Part I: The State of HDR Film Emulation LUTs
Part II: Moving Beyond Traditional Film Print Emulation
Part III: CineD Review of Dehancer Pro
Part IV: Dehancer Print Film Profiles
Part V: Negative and Print Clarified
During an episode of Grade School, a weekly YouTube Live session where he answers questions on all things color grading, Cullen Kelly untangles the confusion surrounding print and negative emulation:
“So, here’s the first thing to understand: when we talk about […] PFE or […] print film emulation […] we’re really talking about negative plus print film emulation, generally speaking. We need to understand that in a traditional film system, the entire thing is a black box that’s designed to work as a unit and that’s kind of one of the challenges […] A traditional film system is designed for the following: it’s designed to take light in and it’s designed to put light back out in the form of a projected print that looks good; that has a naturalistic and pleasing reproduction; it’s a black box. So, the idea of like, one of the [things] I’ve already talked a bunch of today about like, oh wouldn’t it be fun to sort of be able to like cut into that organism and extract like, oh ‘I just want this piece of it but not that piece’ and it is fun and it can be cool”.


“One of the least sensible axes to cut into that organism is along the axis or the dividing point between a negative and a print because there’s a ton of the behavior of a film negative that is done in preparation for the fact that it’s going to be going to a film print. So, [a] film negative was never designed to be pleasing or […] to produce great visual results in and of itself. Nor was a film print ever designed to be pleasing and produce optimal results in and of itself. It is designed to expect a negative input and a negative is designed to receive a print – a subsequent print transformation. So, that’s the first thing to understand. Now, what we can do, and what is very worthwhile to do is, we can still be modular in the sense that like okay, I’m going to be in a film system and I’m going to have separate modules for emulating negative and emulating print – I’m just simply going to understand that if I don’t marry my negative to a print or if I don’t marry my print to a negative I can’t necessarily expect great results because that’s not what the system I am mimicking or modeling was designed to do with these photons, with this light. So, they kind of marry together. So, that’s kind of principle number one to understand about neg emulation”.

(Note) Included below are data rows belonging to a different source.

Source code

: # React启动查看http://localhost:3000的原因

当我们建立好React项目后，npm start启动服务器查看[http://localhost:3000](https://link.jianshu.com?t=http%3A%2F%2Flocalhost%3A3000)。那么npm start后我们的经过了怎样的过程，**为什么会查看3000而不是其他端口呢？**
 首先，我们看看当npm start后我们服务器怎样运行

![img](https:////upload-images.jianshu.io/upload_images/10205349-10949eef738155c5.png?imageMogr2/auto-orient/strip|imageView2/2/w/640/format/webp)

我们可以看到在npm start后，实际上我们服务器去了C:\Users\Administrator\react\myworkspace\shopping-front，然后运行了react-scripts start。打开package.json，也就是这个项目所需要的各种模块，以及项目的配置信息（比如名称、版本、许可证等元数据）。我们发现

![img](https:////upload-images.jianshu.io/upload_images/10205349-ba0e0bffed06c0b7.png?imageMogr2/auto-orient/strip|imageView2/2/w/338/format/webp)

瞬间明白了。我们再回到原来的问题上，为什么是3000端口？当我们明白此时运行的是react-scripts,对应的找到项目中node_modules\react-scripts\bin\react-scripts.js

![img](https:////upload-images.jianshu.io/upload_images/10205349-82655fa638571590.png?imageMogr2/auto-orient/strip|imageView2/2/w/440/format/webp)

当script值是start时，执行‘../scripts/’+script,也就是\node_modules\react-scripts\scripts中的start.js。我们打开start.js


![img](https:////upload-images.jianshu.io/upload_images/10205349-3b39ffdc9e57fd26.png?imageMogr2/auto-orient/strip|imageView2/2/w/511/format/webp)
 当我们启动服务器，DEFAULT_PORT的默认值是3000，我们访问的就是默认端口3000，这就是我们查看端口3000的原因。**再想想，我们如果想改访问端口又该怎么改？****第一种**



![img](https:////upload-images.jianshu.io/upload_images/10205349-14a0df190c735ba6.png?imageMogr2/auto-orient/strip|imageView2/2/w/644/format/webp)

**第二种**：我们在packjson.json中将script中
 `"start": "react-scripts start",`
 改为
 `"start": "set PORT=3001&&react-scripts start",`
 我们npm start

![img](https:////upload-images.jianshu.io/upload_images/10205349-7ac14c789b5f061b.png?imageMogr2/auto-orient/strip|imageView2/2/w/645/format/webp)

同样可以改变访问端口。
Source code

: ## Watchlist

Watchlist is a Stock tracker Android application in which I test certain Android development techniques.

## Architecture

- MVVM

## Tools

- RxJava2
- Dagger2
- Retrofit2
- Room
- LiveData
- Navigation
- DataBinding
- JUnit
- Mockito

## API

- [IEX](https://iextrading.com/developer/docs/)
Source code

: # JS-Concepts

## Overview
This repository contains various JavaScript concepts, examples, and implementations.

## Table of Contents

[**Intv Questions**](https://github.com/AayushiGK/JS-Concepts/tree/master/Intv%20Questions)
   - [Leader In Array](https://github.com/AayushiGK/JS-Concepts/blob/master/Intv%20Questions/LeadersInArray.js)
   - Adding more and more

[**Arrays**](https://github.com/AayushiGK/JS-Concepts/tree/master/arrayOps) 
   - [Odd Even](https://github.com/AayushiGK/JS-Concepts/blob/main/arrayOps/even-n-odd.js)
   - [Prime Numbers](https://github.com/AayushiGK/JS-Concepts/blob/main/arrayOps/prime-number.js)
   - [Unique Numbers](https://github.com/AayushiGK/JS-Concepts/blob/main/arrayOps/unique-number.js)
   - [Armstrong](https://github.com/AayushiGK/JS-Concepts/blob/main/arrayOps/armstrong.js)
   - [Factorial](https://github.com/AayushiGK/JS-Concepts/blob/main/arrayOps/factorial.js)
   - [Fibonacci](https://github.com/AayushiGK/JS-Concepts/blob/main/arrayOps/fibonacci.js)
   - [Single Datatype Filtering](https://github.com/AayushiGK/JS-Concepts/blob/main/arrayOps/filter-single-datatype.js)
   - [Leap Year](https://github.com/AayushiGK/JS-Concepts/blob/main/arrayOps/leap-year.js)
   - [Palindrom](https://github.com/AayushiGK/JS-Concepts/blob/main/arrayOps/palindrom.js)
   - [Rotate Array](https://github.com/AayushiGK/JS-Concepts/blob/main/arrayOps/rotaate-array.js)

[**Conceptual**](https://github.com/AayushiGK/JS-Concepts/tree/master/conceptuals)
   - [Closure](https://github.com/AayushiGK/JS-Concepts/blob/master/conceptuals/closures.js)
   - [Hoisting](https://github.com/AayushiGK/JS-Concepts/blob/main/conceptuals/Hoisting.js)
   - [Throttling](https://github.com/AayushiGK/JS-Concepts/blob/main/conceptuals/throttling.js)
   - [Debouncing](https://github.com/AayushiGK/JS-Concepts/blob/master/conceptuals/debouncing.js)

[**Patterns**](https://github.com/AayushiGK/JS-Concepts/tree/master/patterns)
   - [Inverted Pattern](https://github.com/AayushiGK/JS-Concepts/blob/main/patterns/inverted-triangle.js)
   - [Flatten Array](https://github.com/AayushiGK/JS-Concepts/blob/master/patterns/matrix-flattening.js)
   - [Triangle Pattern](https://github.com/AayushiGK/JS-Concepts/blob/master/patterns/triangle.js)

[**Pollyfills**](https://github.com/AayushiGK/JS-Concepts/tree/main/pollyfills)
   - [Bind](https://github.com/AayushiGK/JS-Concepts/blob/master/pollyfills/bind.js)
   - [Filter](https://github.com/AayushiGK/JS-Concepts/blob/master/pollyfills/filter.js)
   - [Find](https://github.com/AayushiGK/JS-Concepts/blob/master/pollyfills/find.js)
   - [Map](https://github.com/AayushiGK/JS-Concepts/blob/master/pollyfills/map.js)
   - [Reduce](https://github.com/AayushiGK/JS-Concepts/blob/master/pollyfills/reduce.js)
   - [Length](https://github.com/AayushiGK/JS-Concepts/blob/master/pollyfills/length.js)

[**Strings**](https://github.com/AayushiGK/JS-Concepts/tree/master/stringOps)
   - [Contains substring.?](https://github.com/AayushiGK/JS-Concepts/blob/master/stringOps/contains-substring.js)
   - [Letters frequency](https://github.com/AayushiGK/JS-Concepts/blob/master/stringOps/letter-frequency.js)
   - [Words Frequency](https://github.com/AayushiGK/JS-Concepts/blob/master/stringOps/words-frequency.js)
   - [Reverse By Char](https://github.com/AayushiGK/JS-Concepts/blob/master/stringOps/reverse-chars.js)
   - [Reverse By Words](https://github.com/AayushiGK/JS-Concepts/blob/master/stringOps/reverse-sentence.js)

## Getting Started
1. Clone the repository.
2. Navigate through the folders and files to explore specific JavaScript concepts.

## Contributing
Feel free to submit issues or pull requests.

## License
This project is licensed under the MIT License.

In a later episode of Grade School, Kelly clarifies that in a digital workflow, the negative to print model isn’t obligatory, and when designing what he refers to as his own digital print stocks, there is no need for one transform at the head of the node tree and another one at the tail. This is in contrast to plugins like Dehancer Pro, which have independent operations for the film negative and film positive and DaVinci Resolve’s built-in legacy film look LUTs, which are expecting to be fed a film negative, meaning that you shouldn’t expect optimal results, not to mention that the look won’t travel to HDR.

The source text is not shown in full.